La cualidad más importante de Intouchables es su franqueza, la forma en que los directores Olivier Nakache y Eric Toledano cuentan la historia es tan sincera que no importa que sea un cliché. Lo disfrutas.
Al alejarse del melodrama, que hubiera sido lo más sencillo con una historia como la de Philippe, y acercarse a la comedia logran dar una lección sobre el amor a la vida. Comparen con Mar adentro (2004) de Alejandro Amenábar y verán la diferencia.

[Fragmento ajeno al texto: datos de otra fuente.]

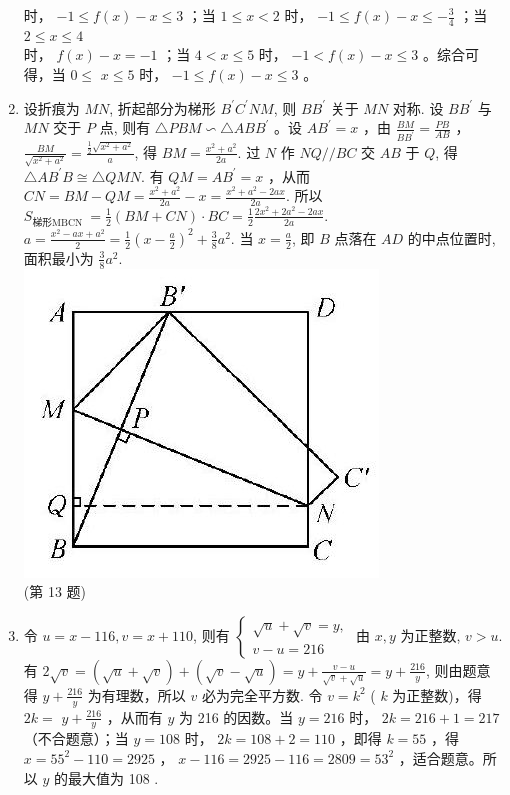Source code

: \documentclass[10pt]{article}
\begin{document}
\begin{enumerate}
时， $-1 \leqslant f(x)-x \leqslant 3$ ；当 $1 \leqslant x<2$ 时， $-1 \leqslant f(x)-x \leqslant-\frac{3}{4}$ ；当 $2 \leqslant x \leqslant 4$\\
时， $f(x)-x=-1$ ；当 $4<x \leqslant 5$ 时， $-1<f(x)-x \leqslant 3$ 。综合可得，当 $0 \leqslant$ $x \leqslant 5$ 时， $-1 \leqslant f(x)-x \leqslant 3$ 。
  \item 设折痕为 $M N$, 折起部分为梯形 $B^{\prime} C^{\prime} N M$, 则 $B B^{\prime}$ 关于 $M N$ 对称. 设 $B B^{\prime}$ 与 $M N$ 交于 $P$ 点, 则有 $\triangle P B M \backsim \triangle A B B^{\prime}$ 。设 $A B^{\prime}=x$ ，由 $\frac{B M}{B B^{\prime}}=\frac{P B}{A B}$ ， $\frac{B M}{\sqrt{x^{2}+a^{2}}}=\frac{\frac{1}{2} \sqrt{x^{2}+a^{2}}}{a}$, 得 $B M=\frac{x^{2}+a^{2}}{2 a}$. 过 $N$ 作 $N Q / / B C$ 交 $A B$ 于 $Q$, 得 $\triangle A B^{\prime} B \cong \triangle Q M N$. 有 $Q M=A B^{\prime}=x$ ，从而 $C N=B M-Q M=\frac{x^{2}+a^{2}}{2 a}-x=\frac{x^{2}+a^{2}-2 a x}{2 a}$. 所以 $S_{\text {梯形MBCN }}=\frac{1}{2}(B M+C N) \cdot B C=\frac{1}{2} \frac{2 x^{2}+2 a^{2}-2 a x}{2 a}$. $a=\frac{x^{2}-a x+a^{2}}{2}=\frac{1}{2}\left(x-\frac{a}{2}\right)^{2}+\frac{3}{8} a^{2}$. 当 $x=\frac{a}{2}$, 即 $B$ 点落在 $A D$ 的中点位置时, 面积最小为 $\frac{3}{8} a^{2}$.\\
\includegraphics[max width=\textwidth, center]{2024_10_30_1bf34f7aeb61f11d11d3g-123}\\
(第 13 题)
  \item 令 $u=x-116, v=x+110$, 则有 $\left\{\begin{array}{l}\sqrt{u}+\sqrt{v}=y, \\ v-u=216\end{array}\right.$ 由 $x, y$ 为正整数, $v>u$. 有 $2 \sqrt{v}=(\sqrt{u}+\sqrt{v})+(\sqrt{v}-\sqrt{u})=y+\frac{v-u}{\sqrt{v}+\sqrt{u}}=y+\frac{216}{y}$, 则由题意得 $y+\frac{216}{y}$ 为有理数，所以 $v$ 必为完全平方数. 令 $v=k^{2}$ ( $k$ 为正整数)，得 $2 k=$ $y+\frac{216}{y}$ ，从而有 $y$ 为 216 的因数。当 $y=216$ 时， $2 k=216+1=217$ （不合题意）；当 $y=108$ 时， $2 k=108+2=110$ ，即得 $k=55$ ，得 $x=55^{2}-110=2925$ ， $x-116=2925-116=2809=53^{2}$ ，适合题意。所以 $y$ 的最大值为 108 .

\end{enumerate}
\end{document}
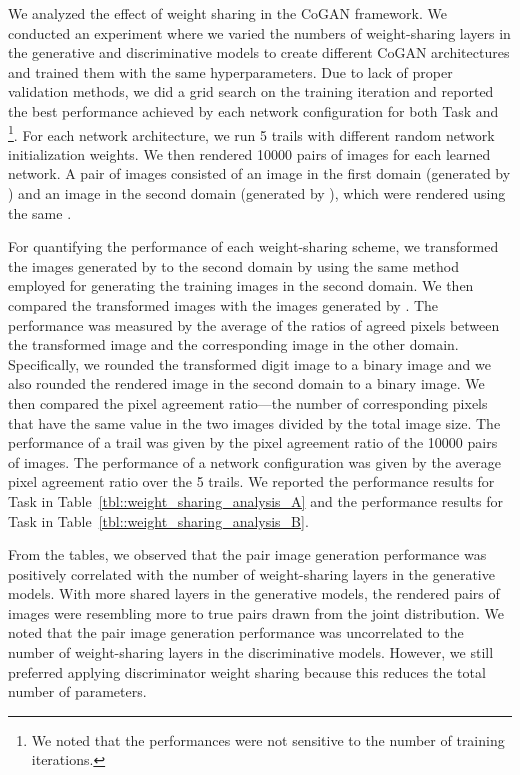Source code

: \documentclass{article}
\begin{document}
We analyzed the effect of weight sharing in the CoGAN framework. We conducted an experiment where we varied the numbers of weight-sharing layers in the generative and discriminative models to create different CoGAN architectures and trained them with the same hyperparameters. Due to lack of proper validation methods, we did a grid search on the training iteration and reported the best performance achieved by each network configuration for both Task  and \footnote{We noted that the performances were not sensitive to the number of training iterations.}. For each network architecture, we run 5 trails with different random network initialization weights. We then rendered 10000 pairs of images for each learned network. A pair of images consisted of an image in the first domain (generated by ) and an image in the second domain (generated by ), which were rendered using the same . 

For quantifying the performance of each weight-sharing scheme, we transformed the images generated by  to the second domain by using the same method employed for generating the training images in the second domain. We then compared the transformed images with the images generated by . The performance was measured by the average of the ratios of agreed pixels between the transformed image and the corresponding image in the other domain. Specifically, we rounded the transformed digit image to a binary image and we also rounded the rendered image in the second domain to a binary image. We then compared the pixel agreement ratio---the number of corresponding pixels that have the same value in the two images divided by the total image size. The performance of a trail was given by the pixel agreement ratio of the 10000 pairs of images. The performance of a network configuration was given by the average pixel agreement ratio over the 5 trails. We reported the performance results for Task  in Table~\ref{tbl::weight_sharing_analysis_A} and the performance results for Task  in Table~\ref{tbl::weight_sharing_analysis_B}.

From the tables, we observed that the pair image generation performance was positively correlated with the number of weight-sharing layers in the generative models. With more shared layers in the generative models, the rendered pairs of images were resembling more to true pairs drawn from the joint distribution. We noted that the pair image generation performance was uncorrelated to the number of weight-sharing layers in the discriminative models. However, we still preferred applying discriminator weight sharing because this reduces the total number of parameters. 
\end{document}
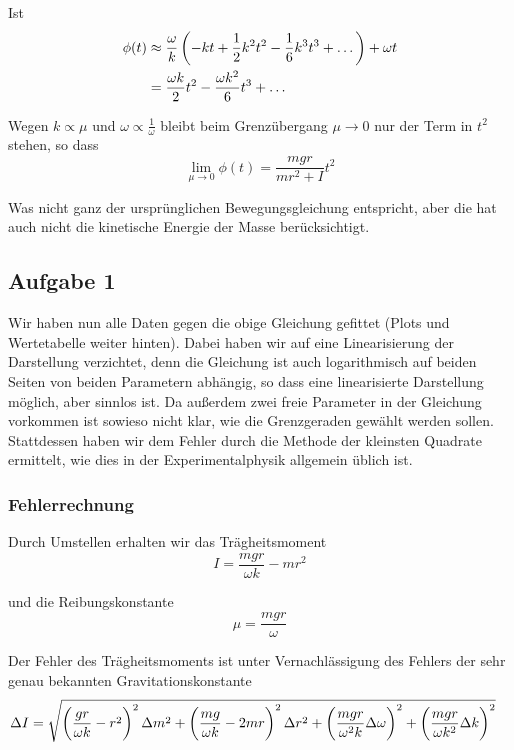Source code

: \documentclass[a4paper,german,12pt,smallheadings]{scrartcl}
\begin{document}
Ist
\begin{align}
  \phi(t) &\approx \frac{\omega}{k}\del{-kt + \frac{1}{2}k^2t^2 - \frac{1}{6} k^3t^3 + \dots} + \omega t\\
          &= \frac{\omega k}{2} t^2 -  \frac{\omega k^2}{6} t^3 + \dots
\end{align}

Wegen $k \propto \mu$ und $\omega \propto \frac{1}{\omega}$ bleibt beim Grenzübergang $\mu \to 0$ nur der Term in $t^2$ stehen, so dass
\begin{equation}
  \lim_{\mu \to 0} \phi(t) = \frac{mgr}{mr^2 +I} t^2
\end{equation}

Was nicht ganz der ursprünglichen Bewegungsgleichung entspricht, aber die hat
auch nicht die kinetische Energie der Masse berücksichtigt.

\subsection{Aufgabe 1}
Wir haben nun alle Daten gegen die obige Gleichung gefittet (Plots und
Wertetabelle weiter hinten). Dabei haben wir auf eine Linearisierung der
Darstellung verzichtet, denn die Gleichung ist auch logarithmisch auf beiden
Seiten von beiden Parametern abhängig, so dass eine linearisierte Darstellung
möglich, aber sinnlos ist. Da außerdem zwei freie Parameter in der Gleichung
vorkommen ist sowieso nicht klar, wie die Grenzgeraden gewählt werden sollen.
Stattdessen haben wir dem Fehler durch die Methode der kleinsten Quadrate
ermittelt, wie dies in der Experimentalphysik allgemein üblich ist.

\subsubsection{Fehlerrechnung}
Durch Umstellen erhalten wir das Trägheitsmoment
\begin{equation}
  I = \frac{mgr}{\omega k} - mr^2
\end{equation}

und die Reibungskonstante
\begin{equation}
  \mu = \frac{mgr}{\omega}
\end{equation}

Der Fehler des Trägheitsmoments ist unter Vernachlässigung des Fehlers der sehr
genau bekannten Gravitationskonstante %
\begin{align*}
  \Delta I
  &= \sqrt{
  \del{\frac{gr}{\omega k} - r^2}^2 \Delta m^2 +
  \del{\frac{mg}{\omega k} - 2mr}^2 \Delta r^2 +
  \del{\frac{mgr}{\omega^2k} \Delta \omega}^2 +
  \del{\frac{mgr}{\omega k^2} \Delta k}^2
  }
\end{align*}
\end{document}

La química que tienen en pantalla Cluzet y Sy es uno de los grandes aciertos de la cinta y resulta un paliativo a lo que bien podría ser una serie de viñetas: Philippe y Driss van a la opera, usan un parapente, contratan prostitutas, van de shopping.
El carisma que emana resulta un punto de empatía muy fuerte, se necesitaría tener un hoyo negro por corazón para no esbozar una sonrisa. Algunos bien podrían tachar la trama de cursi y no estarían equivocados, aunque eso no demerita lo logrado por Nakache y Toledano.
Una de las escenas claves es cuando nuestros protagonistas visitan una galería de arte. Philippe es un amante de las buenas pinturas y al ser un aristócrata tiene toda la educación necesaria para apreciar como arte lo que no es otra cosa que una mancha de pintura roja en un lienzo, Driss es, obviamente, un iletrado y no puede creer que alguien pague miles de euros por un objeto como ese.
Parece decir que el ‘arte’ está sobrevalorado. Más vale disfrutar un cliché bien contado que pasar el verano con Goliat o rodeado por toneladas de vacíos efectos especiales.